BEGIN

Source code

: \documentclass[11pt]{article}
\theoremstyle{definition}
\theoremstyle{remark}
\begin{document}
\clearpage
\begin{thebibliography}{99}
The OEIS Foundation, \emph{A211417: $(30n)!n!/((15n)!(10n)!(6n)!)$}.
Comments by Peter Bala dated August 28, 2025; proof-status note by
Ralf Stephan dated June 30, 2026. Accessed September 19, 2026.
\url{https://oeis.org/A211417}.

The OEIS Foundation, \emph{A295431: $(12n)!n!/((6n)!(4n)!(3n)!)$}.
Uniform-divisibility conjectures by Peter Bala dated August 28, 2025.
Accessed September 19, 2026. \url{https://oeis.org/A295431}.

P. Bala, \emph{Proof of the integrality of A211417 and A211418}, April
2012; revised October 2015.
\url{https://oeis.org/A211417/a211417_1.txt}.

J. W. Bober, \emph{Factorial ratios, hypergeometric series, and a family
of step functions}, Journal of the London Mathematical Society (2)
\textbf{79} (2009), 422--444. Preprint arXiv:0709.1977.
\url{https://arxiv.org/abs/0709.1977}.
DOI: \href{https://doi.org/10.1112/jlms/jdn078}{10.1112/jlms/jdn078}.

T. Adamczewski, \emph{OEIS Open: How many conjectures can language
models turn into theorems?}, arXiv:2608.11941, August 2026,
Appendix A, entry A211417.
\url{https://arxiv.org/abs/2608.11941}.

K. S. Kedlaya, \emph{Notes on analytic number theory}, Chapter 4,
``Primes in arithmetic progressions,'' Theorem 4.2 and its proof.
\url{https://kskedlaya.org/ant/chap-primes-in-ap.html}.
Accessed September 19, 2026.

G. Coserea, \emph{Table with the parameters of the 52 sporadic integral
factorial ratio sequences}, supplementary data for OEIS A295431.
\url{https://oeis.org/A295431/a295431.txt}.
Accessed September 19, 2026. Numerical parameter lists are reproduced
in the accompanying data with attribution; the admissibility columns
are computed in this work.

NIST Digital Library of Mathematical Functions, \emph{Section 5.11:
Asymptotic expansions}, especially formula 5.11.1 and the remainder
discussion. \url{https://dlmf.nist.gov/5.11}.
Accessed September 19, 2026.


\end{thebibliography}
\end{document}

END

◆ WORK INSTRUCTION: Only a number is expected here: the count of lines in the listing that hold the string "data".

◆ RESPONSE: 2